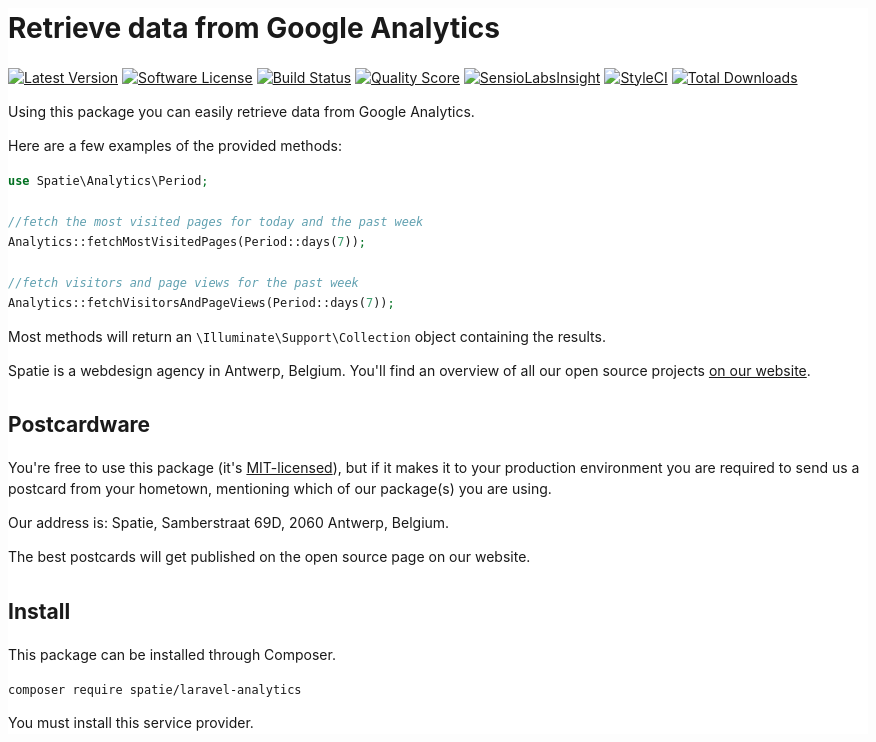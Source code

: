 #  Retrieve data from Google Analytics

[![Latest Version](https://img.shields.io/github/release/spatie/laravel-analytics.svg?style=flat-square)](https://github.com/spatie/laravel-analytics/releases)
[![Software License](https://img.shields.io/badge/license-MIT-brightgreen.svg?style=flat-square)](LICENSE.md)
[![Build Status](https://img.shields.io/travis/spatie/laravel-analytics/master.svg?style=flat-square)](https://travis-ci.org/spatie/laravel-analytics)
[![Quality Score](https://img.shields.io/scrutinizer/g/spatie/laravel-analytics.svg?style=flat-square)](https://scrutinizer-ci.com/g/spatie/laravel-analytics)
[![SensioLabsInsight](https://img.shields.io/sensiolabs/i/22e652a0-01c0-4b8c-9ada-c9ba5cba17c7.svg?style=flat-square)](https://insight.sensiolabs.com/projects/22e652a0-01c0-4b8c-9ada-c9ba5cba17c7)
[![StyleCI](https://styleci.io/repos/36660933/shield)](https://styleci.io/repos/36660933)
[![Total Downloads](https://img.shields.io/packagist/dt/spatie/laravel-analytics.svg?style=flat-square)](https://packagist.org/packages/spatie/laravel-analytics)

Using this package you can easily retrieve data from Google Analytics.

Here are a few examples of the provided methods:

```php
use Spatie\Analytics\Period;

//fetch the most visited pages for today and the past week
Analytics::fetchMostVisitedPages(Period::days(7));

//fetch visitors and page views for the past week
Analytics::fetchVisitorsAndPageViews(Period::days(7));
```

Most methods will return an `\Illuminate\Support\Collection` object containing the results.

Spatie is a webdesign agency in Antwerp, Belgium. You'll find an overview of all our open source projects [on our website](https://spatie.be/opensource).

## Postcardware

You're free to use this package (it's [MIT-licensed](LICENSE.md)), but if it makes it to your production environment you are required to send us a postcard from your hometown, mentioning which of our package(s) you are using.

Our address is: Spatie, Samberstraat 69D, 2060 Antwerp, Belgium.

The best postcards will get published on the open source page on our website.

## Install

This package can be installed through Composer.

``` bash
composer require spatie/laravel-analytics
```

You must install this service provider.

━━━━━━━━━━━━━━━━━━━━

» Your instructions: Find each line in the records above that contains "Period", and copy it.

» Reply to the task:
use Spatie\Analytics\Period;
Analytics::fetchMostVisitedPages(Period::days(7));
Analytics::fetchVisitorsAndPageViews(Period::days(7));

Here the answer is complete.